EXERCISE | Run through the records and show each line that includes the string "style".

++++++++++

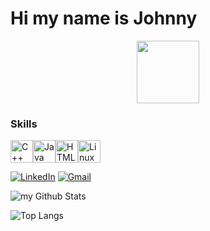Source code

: # Hi my name is Johnny 
 
<div id="header" align="center">
  <img src="https://media.giphy.com/media/lJNoBCvQYp7nq/giphy.gif?" width="100"/>
</div>

### Skills

<p align="left">
<a href="https://docs.microsoft.com/en-us/cpp/?view=msvc-170" target="_blank" rel="noreferrer"><img src="https://raw.githubusercontent.com/danielcranney/readme-generator/main/public/icons/skills/cplusplus-colored.svg" width="36" height="36" alt="C++" /></a><a href="https://www.oracle.com/java/" target="_blank" rel="noreferrer"><img src="https://raw.githubusercontent.com/danielcranney/readme-generator/main/public/icons/skills/java-colored.svg" width="36" height="36" alt="Java" /></a><a href="https://developer.mozilla.org/en-US/docs/Glossary/HTML5" target="_blank" rel="noreferrer"><img src="https://raw.githubusercontent.com/danielcranney/readme-generator/main/public/icons/skills/html5-colored.svg" width="36" height="36" alt="HTML5" /></a><a href="https://www.linux.org" target="_blank" rel="noreferrer"><img src="https://raw.githubusercontent.com/danielcranney/readme-generator/main/public/icons/skills/linux-colored.svg" width="36" height="36" alt="Linux" /></a>
</p>            

[![LinkedIn](https://img.shields.io/badge/linkedin-%230077B5.svg?style=for-the-badge&logo=linkedin&logoColor=white)](linkedin.com/in/johnny-tiub)
[![Gmail](https://img.shields.io/badge/Gmail-D14836?style=for-the-badge&logo=gmail&logoColor=white)](johnnyetiu@gmail.com)

<img align="center" src="https://github-readme-stats.vercel.app/api?username=JohnnyTiu&include_all_commits=true&count_private=true&show_icons=true&line_height=20&title_color=2B5BBD&icon_color=1124BB&text_color=A1A1A1&bg_color=0,000000,130F40" alt="my Github Stats"/>

![Top Langs](https://github-readme-stats.vercel.app/api/top-langs/?username=JohnnyTiu&layout=compact&theme=dark)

++++++++++

RESPONSE |
[![LinkedIn](https://img.shields.io/badge/linkedin-%230077B5.svg?style=for-the-badge&logo=linkedin&logoColor=white)](linkedin.com/in/johnny-tiub)
[![Gmail](https://img.shields.io/badge/Gmail-D14836?style=for-the-badge&logo=gmail&logoColor=white)](johnnyetiu@gmail.com)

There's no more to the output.